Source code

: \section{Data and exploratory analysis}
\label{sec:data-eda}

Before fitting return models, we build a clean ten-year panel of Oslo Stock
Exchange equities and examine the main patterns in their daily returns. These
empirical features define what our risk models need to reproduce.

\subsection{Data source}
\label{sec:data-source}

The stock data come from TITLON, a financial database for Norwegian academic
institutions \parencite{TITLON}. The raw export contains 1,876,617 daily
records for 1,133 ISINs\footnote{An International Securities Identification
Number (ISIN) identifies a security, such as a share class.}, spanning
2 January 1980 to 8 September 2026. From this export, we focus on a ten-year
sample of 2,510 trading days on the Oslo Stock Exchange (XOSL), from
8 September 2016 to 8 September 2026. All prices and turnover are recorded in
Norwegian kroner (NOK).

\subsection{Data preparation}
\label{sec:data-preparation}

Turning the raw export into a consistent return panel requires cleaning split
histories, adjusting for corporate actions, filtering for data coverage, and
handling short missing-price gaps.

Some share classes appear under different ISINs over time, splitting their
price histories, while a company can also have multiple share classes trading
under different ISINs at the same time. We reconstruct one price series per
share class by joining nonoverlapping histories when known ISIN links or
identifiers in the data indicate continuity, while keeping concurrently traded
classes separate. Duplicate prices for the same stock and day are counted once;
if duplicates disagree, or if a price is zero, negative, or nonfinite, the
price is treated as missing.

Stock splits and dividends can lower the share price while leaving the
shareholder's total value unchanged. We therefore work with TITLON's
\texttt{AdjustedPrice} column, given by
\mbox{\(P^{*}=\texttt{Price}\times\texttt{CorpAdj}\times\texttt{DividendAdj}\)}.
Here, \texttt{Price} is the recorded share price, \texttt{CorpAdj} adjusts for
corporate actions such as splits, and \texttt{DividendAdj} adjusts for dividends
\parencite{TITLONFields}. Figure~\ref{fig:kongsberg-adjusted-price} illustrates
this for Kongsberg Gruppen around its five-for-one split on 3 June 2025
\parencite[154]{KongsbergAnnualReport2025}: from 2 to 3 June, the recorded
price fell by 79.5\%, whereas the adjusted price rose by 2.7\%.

==*==

## [EXERCISE BRIEF]
Return, word for word, every line from the top of the entries down to the line that holds "price is treated as missing.", both included.

## [REPLY TO THE EXERCISE]
Source code

: \section{Data and exploratory analysis}
\label{sec:data-eda}

Before fitting return models, we build a clean ten-year panel of Oslo Stock
Exchange equities and examine the main patterns in their daily returns. These
empirical features define what our risk models need to reproduce.

\subsection{Data source}
\label{sec:data-source}

The stock data come from TITLON, a financial database for Norwegian academic
institutions \parencite{TITLON}. The raw export contains 1,876,617 daily
records for 1,133 ISINs\footnote{An International Securities Identification
Number (ISIN) identifies a security, such as a share class.}, spanning
2 January 1980 to 8 September 2026. From this export, we focus on a ten-year
sample of 2,510 trading days on the Oslo Stock Exchange (XOSL), from
8 September 2016 to 8 September 2026. All prices and turnover are recorded in
Norwegian kroner (NOK).

\subsection{Data preparation}
\label{sec:data-preparation}

Turning the raw export into a consistent return panel requires cleaning split
histories, adjusting for corporate actions, filtering for data coverage, and
handling short missing-price gaps.

Some share classes appear under different ISINs over time, splitting their
price histories, while a company can also have multiple share classes trading
under different ISINs at the same time. We reconstruct one price series per
share class by joining nonoverlapping histories when known ISIN links or
identifiers in the data indicate continuity, while keeping concurrently traded
classes separate. Duplicate prices for the same stock and day are counted once;
if duplicates disagree, or if a price is zero, negative, or nonfinite, the
price is treated as missing.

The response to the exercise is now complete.